Sunday, 5 February 2012

Work in the Winter Garden


IT’S WINTER BUT THERE’S WORK TO DO

This has been an excellent winter for catching up with outdoor gardening tasks. It has not been too cold, but just enough frost to firm up the ground for getting on with the digging. We have not been bothered with a lot of wet weather or snow so fence repairs, staking and fruit bush pruning are all in hand. The mild weather has brought on a lot of early flowers with snowdrops, crocus and aconites about a month ahead of their normal season. Normally we should worry about this, as a late frost will do them no favours, but weather forecasts do not seem to give us much cause for concern, so just enjoy the bonus for as long as it lasts.

Outdoor tasks

Harvesting continues with fresh vegetables from the allotment including cabbage, kale, sprouts, Swedes, Swiss chard and leeks. Stored eating apples are now finished, but Bramley cooking apples are still plentiful, though a few are developing a wee bit of brown rot, so these are removed as soon as they are spotted. Onions in store are still perfect, quite sweet and full of flavour.
Prune summer fruiting raspberries by removing lasts years fruiting canes down to ground level and tying in all the one year old canes which grew last year as they will produce this year’s crop. If you have a lot of canes remove any weak ones and reduce the number to leave enough so that when they are tied in along the top wire with a running knot the canes will be spaced about four inches apart.
Autumn fruiting raspberries are removed entirely at ground level as the row will produce new canes which will fruit at the end of summer and into autumn.
I feed my summer fruiting raspberries but not the autumn ones as they have never lacked vigour and I do not want canes higher than six feet. However I will give them both a good dressing of well rotted compost to help conserve moisture just in case we get a dry summer. Now don’t laugh, it is perfectly possible, though most unlikely if we consider recent past summers.
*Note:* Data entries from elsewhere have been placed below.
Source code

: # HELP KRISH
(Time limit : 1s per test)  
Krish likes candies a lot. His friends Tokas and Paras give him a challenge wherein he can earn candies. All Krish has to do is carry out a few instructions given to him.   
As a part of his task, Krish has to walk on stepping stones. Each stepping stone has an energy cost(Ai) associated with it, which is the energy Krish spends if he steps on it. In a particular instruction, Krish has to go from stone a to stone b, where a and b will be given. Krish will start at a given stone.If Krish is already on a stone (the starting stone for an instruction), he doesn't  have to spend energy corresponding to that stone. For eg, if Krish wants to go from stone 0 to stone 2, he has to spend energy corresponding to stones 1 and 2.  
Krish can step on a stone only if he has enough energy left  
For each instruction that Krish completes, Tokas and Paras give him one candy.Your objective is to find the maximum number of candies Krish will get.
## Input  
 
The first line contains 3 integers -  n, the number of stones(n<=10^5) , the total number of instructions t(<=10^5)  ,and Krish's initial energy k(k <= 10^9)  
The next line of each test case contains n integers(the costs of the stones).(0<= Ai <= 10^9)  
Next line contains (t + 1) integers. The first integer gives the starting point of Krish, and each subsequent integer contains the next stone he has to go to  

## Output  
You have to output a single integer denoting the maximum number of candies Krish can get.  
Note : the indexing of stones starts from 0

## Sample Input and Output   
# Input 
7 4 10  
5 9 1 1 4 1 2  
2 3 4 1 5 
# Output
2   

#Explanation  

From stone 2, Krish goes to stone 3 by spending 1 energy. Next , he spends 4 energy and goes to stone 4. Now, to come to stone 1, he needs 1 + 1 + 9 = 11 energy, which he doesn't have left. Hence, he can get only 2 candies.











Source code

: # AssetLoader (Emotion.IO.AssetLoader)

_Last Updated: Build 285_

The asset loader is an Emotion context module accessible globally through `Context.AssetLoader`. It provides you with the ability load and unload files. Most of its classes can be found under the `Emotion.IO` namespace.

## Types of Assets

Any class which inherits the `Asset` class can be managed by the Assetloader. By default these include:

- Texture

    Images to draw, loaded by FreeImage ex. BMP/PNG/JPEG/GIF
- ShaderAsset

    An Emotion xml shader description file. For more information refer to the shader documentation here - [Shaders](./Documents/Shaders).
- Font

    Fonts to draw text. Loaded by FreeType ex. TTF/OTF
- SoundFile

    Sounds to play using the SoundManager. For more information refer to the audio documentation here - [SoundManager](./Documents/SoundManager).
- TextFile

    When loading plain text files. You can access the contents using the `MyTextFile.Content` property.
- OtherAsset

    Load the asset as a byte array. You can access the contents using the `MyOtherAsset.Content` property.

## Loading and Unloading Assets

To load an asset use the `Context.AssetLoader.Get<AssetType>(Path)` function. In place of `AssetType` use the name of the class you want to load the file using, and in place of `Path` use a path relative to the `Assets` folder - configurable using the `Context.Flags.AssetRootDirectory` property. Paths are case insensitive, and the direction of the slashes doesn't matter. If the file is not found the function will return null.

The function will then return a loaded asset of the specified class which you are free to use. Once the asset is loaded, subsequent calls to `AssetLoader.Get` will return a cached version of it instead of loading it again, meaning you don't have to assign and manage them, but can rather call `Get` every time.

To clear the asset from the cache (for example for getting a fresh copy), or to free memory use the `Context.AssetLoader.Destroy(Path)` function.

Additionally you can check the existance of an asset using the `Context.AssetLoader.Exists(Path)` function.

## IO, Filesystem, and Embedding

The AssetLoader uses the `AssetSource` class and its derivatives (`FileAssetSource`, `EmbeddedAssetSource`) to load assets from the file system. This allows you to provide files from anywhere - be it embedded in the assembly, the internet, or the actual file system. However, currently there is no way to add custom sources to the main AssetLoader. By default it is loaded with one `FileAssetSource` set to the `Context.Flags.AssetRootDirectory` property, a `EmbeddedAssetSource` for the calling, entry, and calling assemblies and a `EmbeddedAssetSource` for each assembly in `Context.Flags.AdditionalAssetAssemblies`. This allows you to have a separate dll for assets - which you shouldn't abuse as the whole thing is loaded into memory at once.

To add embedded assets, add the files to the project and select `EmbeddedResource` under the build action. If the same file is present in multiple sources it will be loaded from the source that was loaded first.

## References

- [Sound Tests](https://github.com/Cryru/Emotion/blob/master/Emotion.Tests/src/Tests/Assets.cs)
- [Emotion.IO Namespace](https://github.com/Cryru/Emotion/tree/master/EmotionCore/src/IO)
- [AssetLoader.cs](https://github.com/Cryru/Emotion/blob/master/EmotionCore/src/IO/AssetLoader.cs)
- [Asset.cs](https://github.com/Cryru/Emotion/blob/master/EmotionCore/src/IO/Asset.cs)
 Blackcurrants were pruned immediately after fruiting, but redcurrants can now be winter pruned. I have established a bush with nine main stems. All side shoots growing from these main stems are spurred back to a few buds and two of these stems will be replaced each year as new young shoots grow up from the base.
Gooseberries are grown on a short leg to allow good air circulation as previously older varieties were very prone to mildew. Modern varieties are more resistant so mildew is not a problem. Cut out any shoots growing up the centre and those on the outside if they are too near the ground and if there is still a bit of congestion in the middle which can make picking a thorny nightmare then do a bit of spur pruning to assist picking.
Brambles are pruned like summer raspberries but as the shoots are quite long devise a bending and looping system without breaking the canes so they take up less room.
Outdoor grape vines need an annual cut back of all shoots back to one bud on the established framework. When the vine is in its early years allow it to grow like a fan or espalier apple so it fills its allotted space with a framework of main branches spaced about one or two feet apart. These will need a permanent strong wire support as in summer the young shoots can grow very long if you don’t get the summer pruning done on time. It is these young shoots that produce the bunches of grapes. Each shoot then gets summer pruned back to two leaves after the bunch, but now in mid winter they are cut off right back to the stem.

Indoor tasks

Greenhouse grapes are grown the same way, but the framework is usually upright rods spaced about 18 inches apart. Pruning needs to be completed in January as they are quite quick to start growing in the warmth of the glasshouse.
Geranium grown from cuttings are now well rooted and can get potted up into small pots.
Blackcurrants in the freezer surplus to our needs are now being brewed into another batch of wine.

Plant of the week.  Winter Aconites

Winter aconites, Eranthus hyemalis, normally appear in February but when we get these mild winters they can start to show their buttercup yellow flowers in early January. They associate well with snowdrops and compete to see who can produce the first flower of the year. Plant a patch close to a window so you can enjoy the promise of spring just round the corner from the warm comfort of your home.
They belong to the buttercup family, are not too fussy about soil and will grow in sun or shade as long as the ground has good drainage. They are perfect under deciduous trees that have a dense canopy as the Aconites produce their leaves quite early, while light and sunshine can filter through. As soon as the tree begins to produce its canopy, the aconites have had their short growing season so are happy to go dormant, and if the ground goes dry under the tree canopy this helps to ripen off the corms. Propagate by splitting up clumps immediately after flowering and save and scatter the seeds as soon as they are ripe. They will flower from seed within three years.